Merten's Theorem gives
$$ \prod_{p < x} \left( 1 - \frac{1}{p} \right) \sim k(\log x)^{-1} $$
I also know that
$$ \prod_{p < x} \left(1 - \frac{n}{p} \right) \leq \prod_{p < x} \left(1 - \frac{1}{p} \right)^{n}. $$
My question is, is it nonetheless true that for some constant c we have $$ \prod_{p < x} \left(1 - \frac{n}{p} \right) \sim c(\log(x))^{-n}?$$
On
$$ \prod_{p < x} \left( 1 - \frac{1}{p} \right) \sim k(\log x)^{-1} \\ \prod_{p < x} \left(1 - \frac{n}{p} \right) \leq \prod_{p < x} \left(1 - \frac{1}{p} \right)^{n}. \\ \implies \prod_{p < x} \left(1 - \frac{n}{p} \right) \leq \prod_{p < x} \left(1 - \frac{1}{p} \right)^{n}\sim k^n(\log x)^{-n}\\ \implies \text{If $c:=k^n$, }\prod_{p < x} \left(1 - \frac{n}{p} \right) \leq c(\log x)^{-n}$$
There$\let\leq\leqslant\let\geq\geqslant$ is indeed such a relation, with a proof similar to that of Mertens' theorem: $$\prod_{p\leq x}\left(1-\frac1p\right)=e^{-\gamma}(\log x)^{-1}\left(1+O\left(\frac1{\log x}\right)\right).$$
In general, we have $$\prod_{p\leq x}\left(1-\frac rp\right)=c_r(\log x)^{-r}\left(1+O\left(\frac1{\log x}\right)\right)\tag 1$$ for real numbers $r$.
Proof.
We can ignore the factors with $1-\frac rp\leq0$ because these can be absorbed in the constant $c_r$, for sufficiently large $x$. This means we can take logarithms and estimate what's left: $$\sum_{r<p\leq x}\log\left(1-\frac rp\right)=-\sum_{r<p\leq x}\sum_{n\geq1}\frac1n\left(\frac rp\right)^n.$$ Let's concentrate on $\sum_{r<p\leq x}\sum_{n\geq1}\frac1n\left(\frac rp\right)^n$. This is $$\sum_{r<p\leq x}\frac rp+\sum_{r<p\leq x}s_p$$ where $s_p=\sum_{n\geq2}\frac1n\left(\frac rp\right)^n\leq\frac12\sum_{n\geq2}\left(\frac rp\right)^n=\frac{r^2}{2p(p-r)}\ll p^{-2}$, so clearly $\sum_{p>r}s_p$ is absolutely convergent, with sum $S\in\mathbb R$.

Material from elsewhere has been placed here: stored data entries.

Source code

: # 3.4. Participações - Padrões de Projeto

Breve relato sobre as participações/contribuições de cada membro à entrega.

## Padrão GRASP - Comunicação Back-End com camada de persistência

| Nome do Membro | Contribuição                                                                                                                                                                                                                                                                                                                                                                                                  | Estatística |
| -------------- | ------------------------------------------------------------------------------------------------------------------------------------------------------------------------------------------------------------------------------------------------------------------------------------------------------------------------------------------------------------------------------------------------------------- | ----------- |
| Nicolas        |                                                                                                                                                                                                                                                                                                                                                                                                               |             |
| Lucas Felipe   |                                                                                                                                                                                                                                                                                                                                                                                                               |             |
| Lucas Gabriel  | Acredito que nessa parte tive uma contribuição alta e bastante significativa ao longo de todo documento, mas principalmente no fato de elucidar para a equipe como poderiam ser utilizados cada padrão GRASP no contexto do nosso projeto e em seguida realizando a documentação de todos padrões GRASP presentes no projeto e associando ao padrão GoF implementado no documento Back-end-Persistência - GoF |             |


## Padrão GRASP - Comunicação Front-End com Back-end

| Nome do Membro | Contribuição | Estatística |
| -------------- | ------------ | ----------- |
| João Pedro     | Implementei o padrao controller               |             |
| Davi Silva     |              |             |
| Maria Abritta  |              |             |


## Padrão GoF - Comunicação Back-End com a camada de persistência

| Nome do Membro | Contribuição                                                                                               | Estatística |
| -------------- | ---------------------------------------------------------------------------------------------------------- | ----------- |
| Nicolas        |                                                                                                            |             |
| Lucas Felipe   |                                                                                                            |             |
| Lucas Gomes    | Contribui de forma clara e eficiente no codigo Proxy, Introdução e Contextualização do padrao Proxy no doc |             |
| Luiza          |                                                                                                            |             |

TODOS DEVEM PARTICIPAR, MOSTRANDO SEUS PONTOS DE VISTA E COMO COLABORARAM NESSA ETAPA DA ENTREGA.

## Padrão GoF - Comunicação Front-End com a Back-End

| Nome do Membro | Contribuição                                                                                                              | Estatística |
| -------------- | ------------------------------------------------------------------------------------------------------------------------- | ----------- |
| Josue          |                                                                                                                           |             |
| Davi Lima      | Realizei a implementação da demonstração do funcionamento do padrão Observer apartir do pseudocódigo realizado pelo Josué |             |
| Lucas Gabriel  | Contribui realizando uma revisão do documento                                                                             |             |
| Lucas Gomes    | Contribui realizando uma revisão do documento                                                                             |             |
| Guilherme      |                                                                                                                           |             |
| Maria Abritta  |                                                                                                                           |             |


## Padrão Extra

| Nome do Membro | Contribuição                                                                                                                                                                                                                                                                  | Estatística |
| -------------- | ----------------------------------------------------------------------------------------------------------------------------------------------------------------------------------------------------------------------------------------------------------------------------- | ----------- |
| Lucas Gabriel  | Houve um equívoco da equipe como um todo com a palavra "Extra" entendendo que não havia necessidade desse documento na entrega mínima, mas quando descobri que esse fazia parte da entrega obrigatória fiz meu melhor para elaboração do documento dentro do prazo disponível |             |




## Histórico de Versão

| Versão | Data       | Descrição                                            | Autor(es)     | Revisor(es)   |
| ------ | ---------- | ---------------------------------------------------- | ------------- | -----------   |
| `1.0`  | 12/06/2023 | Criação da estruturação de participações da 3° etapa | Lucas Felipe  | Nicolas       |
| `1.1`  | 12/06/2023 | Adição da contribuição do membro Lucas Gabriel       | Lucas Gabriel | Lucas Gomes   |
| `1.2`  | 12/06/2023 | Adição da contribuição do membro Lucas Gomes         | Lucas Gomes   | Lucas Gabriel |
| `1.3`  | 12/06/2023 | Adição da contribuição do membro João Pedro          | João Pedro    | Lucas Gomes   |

The difference between $S$ and the partial sums is of order at most $$\sum_{p>x}s_p=O\left(\sum_{p>x}p^{-2}\right)=O\left(\frac 1x\right).$$
For $\sum_{r<p\leq x}\frac rp$ we have the estimate $r\log\log x+A+O((\log x)^{-1})$ for some $A\in\mathbb R$, by another estimate of Mertens.
Combining our results, we have
$$\begin{align}-\sum_{r<p\leq x}\log\left(1-\frac rp\right)&=r\log\log x+A+O\left(\frac1{\log x}\right)+S+O\left(\frac 1x\right)\\ &=B+r\log\log x+O\left(\frac1{\log x}\right).\end{align}$$
For $y\to0$ we have $|y|\asymp|\log(1+y)|$, which means $$\begin{align}-\sum_{r<p\leq x}\log\left(1-\frac rp\right)&=B+r\log\log x-\log\left(1+O\left(\frac1{\log x}\right)\right).\end{align}$$
Taking $\exp$, $$\prod_{r<p\leq x}\left(1-\frac rp\right)=e^{-B}(\log x)^{-r}\left(1+O\left(\frac1{\log x}\right)\right)$$ which is what we wanted to show, with $c_r=e^{-B}\prod_{p\leq r}\left(1-\frac rp\right)$.
Unfortunately this proof gives us no way to find the constants $c_r$.